Regardless if the offset is pre-center, center, or post-center an anchor always has three points. The following code calculates these three points.

if(anchorOffset < balloonEdgeCenter)
{
   anchorPoints[0] =
      new Point(anchorOffset+offsetFromEdge,
         (int)balloonBounds.Y+anchorMargin);
   anchorPoints[1] =
      new Point(anchorOffset+offsetFromEdge,
         (int)balloonBounds.Y);
   anchorPoints[2] =
      new Point(anchorOffset+anchorMargin+offsetFromEdge,
         (int)balloonBounds.Y+anchorMargin);
}
else if(anchorOffset > balloonEdgeCenter)
{
   anchorPoints[0] =
      new Point(anchorOffset-anchorMargin+offsetFromEdge,
         (int)balloonBounds.Y+anchorMargin);
   anchorPoints[1] =
      new Point(anchorOffset+offsetFromEdge,
         (int)balloonBounds.Y);
   anchorPoints[2] =
      new Point(anchorOffset+offsetFromEdge,
         (int)balloonBounds.Y+anchorMargin);
}
else
{
   anchorPoints[0] =
      new Point(anchorOffset-anchorMargin+offsetFromEdge,
         (int)balloonBounds.Y+anchorMargin);
   anchorPoints[1] =
      new Point(anchorOffset+offsetFromEdge,
         (int)balloonBounds.Y);
   anchorPoints[2] =
      new Point(anchorOffset+anchorMargin+offsetFromEdge,
         (int)balloonBounds.Y+anchorMargin);
}

With the calculations complete, the path can finally be constructed as shown below.
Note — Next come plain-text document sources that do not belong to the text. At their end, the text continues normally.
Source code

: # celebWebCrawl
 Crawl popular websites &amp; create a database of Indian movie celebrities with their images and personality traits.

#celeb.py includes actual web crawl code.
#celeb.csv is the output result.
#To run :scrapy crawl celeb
gp.AddArc(balloonBounds.Left, balloonBounds.Top+anchorMargin,
   cornerDiameter, cornerDiameter,180, 90);

gp.AddLine(anchorPoints[0], anchorPoints[1]);
gp.AddLine(anchorPoints[1], anchorPoints[2]);

gp.AddArc(balloonBounds.Width-cornerDiameter,
   balloonBounds.Top+anchorMargin,
   cornerDiameter, cornerDiameter, -90, 90);
gp.AddArc(balloonBounds.Width-cornerDiameter,
   balloonBounds.Bottom-cornerDiameter,
   cornerDiameter, cornerDiameter, 0, 90);
gp.AddArc(balloonBounds.Left, balloonBounds.Bottom-cornerDiameter,
   cornerDiameter, cornerDiameter, 90, 90);

One final issue; adjust the path so the anchor is located on the correct quadrant.

gp.Transform(matrix);

Constraining the Region

Support for the non-standard window shape is provided by the GraphicsPathWindow class. This class, itself, does not know anything about the shape of the window; rather, a call to the virtual PreparePath method is invoked when needed as shown below. Here the GetPath method checks to see if a path is cached, if not it asks the derived class to provide the path.

public GraphicsPath GetPath()
{
   GraphicsPath gp = __graphicsPath;

   if(gp == null) gp = PreparePath();

   SetPath(gp);
   return gp;
}

This provides all derived classes the ability to define the path as needed. Below is the code that BalloonWindow uses to define its path.

protected override GraphicsPath PreparePath()
{
   return __layout.Path;
}

A window defines a region which instructs the operating system to draw only within the region. The following code constrains the region and ensures the window looks like a balloon. When a Region is defined from a GraphicsPath object, the region is defined as the inner area of the path. This code below includes adjustment to include the path border.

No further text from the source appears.